Sigma SD14: Quick Look at a Quirky Wonderby Wesley Fink on June 3, 2008 4:20 AM EST
- Posted in
- Digital Camera
Our Digital Sensor Part 1 and Digital Sensor: Part 2 articles got us thinking again about the state of the Foveon sensor. The Foveon hadn't been in our hands since our early fascination with the first Foveon camera, the Sigma SD9. As there are some very serious devotees of the Sigma Foveon and even an active Sigma DSLR discussion forum at DPReview, our curiosity was burning on whether the Foveon had improved any since that error-plagued early attempt by Sigma. After many launch delays, the SD14 has now been shipping for almost a year and it has gone through several rounds of firmware and software updates. Time has likely made the SD14 as stable as it will ever be.
The Sigma SD14 is the current Foveon sensor Digital SLR, but since it has been on the market for almost a year it will not be dissected as a new model. The emphasis instead will be Foveon performance and SD14 workflow questions. This is a closer look at how the SD14 operates - the speed, typical workflow, and image quality across the available ISO range. The SD14 is the first Foveon DSLR to actually have the option of saving in JPEG mode. However, JPEG saves are very slow and still much poorer quality than RAW on the SD14. As a result most SD14 users work in RAW mode. Since that is how most users work it is how we will evaluate the SD14.

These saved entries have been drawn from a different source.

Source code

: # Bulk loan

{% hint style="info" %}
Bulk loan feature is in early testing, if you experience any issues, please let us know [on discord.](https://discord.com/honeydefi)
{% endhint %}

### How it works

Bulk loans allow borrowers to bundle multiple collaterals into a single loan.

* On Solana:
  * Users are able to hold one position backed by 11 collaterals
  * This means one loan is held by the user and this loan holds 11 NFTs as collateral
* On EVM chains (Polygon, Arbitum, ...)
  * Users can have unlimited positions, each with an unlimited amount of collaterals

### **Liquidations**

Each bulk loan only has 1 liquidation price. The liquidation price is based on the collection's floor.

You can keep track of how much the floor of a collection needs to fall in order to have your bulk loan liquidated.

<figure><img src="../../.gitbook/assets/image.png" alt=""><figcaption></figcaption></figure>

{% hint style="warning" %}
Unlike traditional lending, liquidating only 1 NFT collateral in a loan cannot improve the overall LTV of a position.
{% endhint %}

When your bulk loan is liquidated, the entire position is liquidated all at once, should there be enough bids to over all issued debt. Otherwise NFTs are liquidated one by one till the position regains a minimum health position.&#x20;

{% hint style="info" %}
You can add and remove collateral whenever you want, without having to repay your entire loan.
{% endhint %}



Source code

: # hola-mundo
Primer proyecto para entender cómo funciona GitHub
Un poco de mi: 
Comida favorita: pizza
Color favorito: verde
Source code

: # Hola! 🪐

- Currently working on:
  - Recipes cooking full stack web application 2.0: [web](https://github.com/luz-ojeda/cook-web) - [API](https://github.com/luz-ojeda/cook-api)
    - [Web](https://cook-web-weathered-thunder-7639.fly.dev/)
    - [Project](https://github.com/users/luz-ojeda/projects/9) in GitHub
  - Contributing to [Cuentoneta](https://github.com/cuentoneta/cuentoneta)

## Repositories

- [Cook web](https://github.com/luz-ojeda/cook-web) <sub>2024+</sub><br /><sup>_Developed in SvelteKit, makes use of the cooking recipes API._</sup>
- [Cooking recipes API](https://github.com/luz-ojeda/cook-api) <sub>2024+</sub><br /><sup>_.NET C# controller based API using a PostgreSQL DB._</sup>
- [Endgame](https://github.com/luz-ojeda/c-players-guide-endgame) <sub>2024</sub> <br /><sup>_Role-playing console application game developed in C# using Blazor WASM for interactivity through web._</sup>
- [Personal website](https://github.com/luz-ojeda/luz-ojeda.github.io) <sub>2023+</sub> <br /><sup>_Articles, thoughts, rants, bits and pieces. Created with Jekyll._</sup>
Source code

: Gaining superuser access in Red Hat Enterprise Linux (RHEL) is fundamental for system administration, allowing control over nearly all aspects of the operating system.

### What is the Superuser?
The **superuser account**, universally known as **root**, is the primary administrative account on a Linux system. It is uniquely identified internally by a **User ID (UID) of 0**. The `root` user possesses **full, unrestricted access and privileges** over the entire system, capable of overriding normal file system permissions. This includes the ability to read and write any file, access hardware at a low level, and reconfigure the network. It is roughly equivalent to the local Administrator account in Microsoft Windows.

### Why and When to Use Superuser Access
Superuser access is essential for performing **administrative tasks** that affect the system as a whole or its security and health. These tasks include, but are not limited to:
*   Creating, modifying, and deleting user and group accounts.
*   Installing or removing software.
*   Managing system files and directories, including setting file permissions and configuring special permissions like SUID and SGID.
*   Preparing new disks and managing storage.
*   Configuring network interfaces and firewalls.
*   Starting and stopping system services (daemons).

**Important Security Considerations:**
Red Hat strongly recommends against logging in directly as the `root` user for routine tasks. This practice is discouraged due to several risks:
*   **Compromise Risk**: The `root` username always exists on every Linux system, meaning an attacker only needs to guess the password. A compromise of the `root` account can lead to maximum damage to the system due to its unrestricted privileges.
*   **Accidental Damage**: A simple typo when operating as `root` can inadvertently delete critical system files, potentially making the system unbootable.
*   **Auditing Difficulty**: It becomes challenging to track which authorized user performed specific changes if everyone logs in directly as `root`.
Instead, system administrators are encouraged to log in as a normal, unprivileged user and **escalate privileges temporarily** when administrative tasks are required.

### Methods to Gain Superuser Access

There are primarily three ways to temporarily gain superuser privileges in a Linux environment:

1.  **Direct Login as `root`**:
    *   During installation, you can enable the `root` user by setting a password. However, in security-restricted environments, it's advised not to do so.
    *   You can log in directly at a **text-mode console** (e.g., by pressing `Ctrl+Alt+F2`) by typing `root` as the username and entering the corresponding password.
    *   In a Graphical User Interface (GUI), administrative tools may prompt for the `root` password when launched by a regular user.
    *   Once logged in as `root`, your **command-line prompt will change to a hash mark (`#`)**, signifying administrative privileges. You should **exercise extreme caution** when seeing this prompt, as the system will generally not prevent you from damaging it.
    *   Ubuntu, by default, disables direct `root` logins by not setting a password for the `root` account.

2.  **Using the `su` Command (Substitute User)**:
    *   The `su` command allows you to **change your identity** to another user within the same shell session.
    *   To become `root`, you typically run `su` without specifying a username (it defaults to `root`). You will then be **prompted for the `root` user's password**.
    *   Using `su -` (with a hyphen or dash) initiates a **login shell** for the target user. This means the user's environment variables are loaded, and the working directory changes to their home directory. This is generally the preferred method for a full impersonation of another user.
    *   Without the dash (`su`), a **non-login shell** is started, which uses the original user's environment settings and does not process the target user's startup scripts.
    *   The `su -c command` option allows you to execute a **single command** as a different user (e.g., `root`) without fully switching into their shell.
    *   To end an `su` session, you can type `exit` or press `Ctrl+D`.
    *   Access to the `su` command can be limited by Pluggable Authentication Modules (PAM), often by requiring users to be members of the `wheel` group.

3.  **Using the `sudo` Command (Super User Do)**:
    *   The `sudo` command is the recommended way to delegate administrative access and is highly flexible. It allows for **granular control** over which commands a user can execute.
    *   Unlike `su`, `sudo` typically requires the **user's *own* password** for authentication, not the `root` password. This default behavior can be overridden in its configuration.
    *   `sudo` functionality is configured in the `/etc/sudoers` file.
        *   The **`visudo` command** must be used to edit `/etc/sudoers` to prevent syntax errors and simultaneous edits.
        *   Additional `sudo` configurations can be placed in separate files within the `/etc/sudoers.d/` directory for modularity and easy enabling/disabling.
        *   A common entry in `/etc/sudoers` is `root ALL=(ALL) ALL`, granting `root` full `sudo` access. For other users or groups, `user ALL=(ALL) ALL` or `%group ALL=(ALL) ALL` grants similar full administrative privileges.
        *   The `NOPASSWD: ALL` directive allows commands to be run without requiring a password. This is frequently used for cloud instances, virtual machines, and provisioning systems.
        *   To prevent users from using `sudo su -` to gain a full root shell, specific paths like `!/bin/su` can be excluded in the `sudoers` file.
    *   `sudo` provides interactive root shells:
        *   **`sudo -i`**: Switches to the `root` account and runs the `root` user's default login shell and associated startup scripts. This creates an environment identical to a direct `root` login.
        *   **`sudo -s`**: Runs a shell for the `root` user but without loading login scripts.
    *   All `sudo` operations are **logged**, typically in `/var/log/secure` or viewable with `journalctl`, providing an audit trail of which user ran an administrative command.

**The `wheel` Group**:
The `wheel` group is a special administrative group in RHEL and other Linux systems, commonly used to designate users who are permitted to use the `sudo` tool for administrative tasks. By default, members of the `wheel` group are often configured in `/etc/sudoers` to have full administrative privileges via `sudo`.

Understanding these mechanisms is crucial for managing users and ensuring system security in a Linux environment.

Here you see the SD14 decked out with the optional Power Grip PG-21. Sigma also offers an extremely broad line of prime and zoom lenses for the SD14. Sigma has produced lenses for their digital SLR cameras for more than 15 years, and even the early Sigma-mount lenses attach and work well. The current lens line even includes new models with Optical Image Stabilization that is said to provide up to four stops of improved performance.
Foveon fans will not likely be swayed by much that we report, but our out-of-the box experience with the SD14 was anything but an auspicious beginning. We were somewhat prepared for the SD14 to be slow in operation, but we were not really prepared for almost nine seconds from camera turn on to being able to take an image of any kind. We were also not prepared for the initial lockup where the interminable blinking red light - that indicates the camera is busy - would never turn off.
After formatting both 8GB CF cards a second time with an external USB2 card reader, the camera finally came to life after eight blinks of the CF card busy light and a couple of quick flashes while it set up the CF file system. To err on the caution side we updated the firmware, which strangely required two update sessions in the correct order to end up with Firmware version 1.07. The firmware update didn't stop the once-in-a-while lockups, but a "drive-dial" off and on usually fixed locks and we didn't have to go to the extreme step of removing the battery to recycle the hangs but once. Clearly, Sigma still needs some refinement in their camera firmware as users of a Canon or Nikon would never settle for this buggy operation.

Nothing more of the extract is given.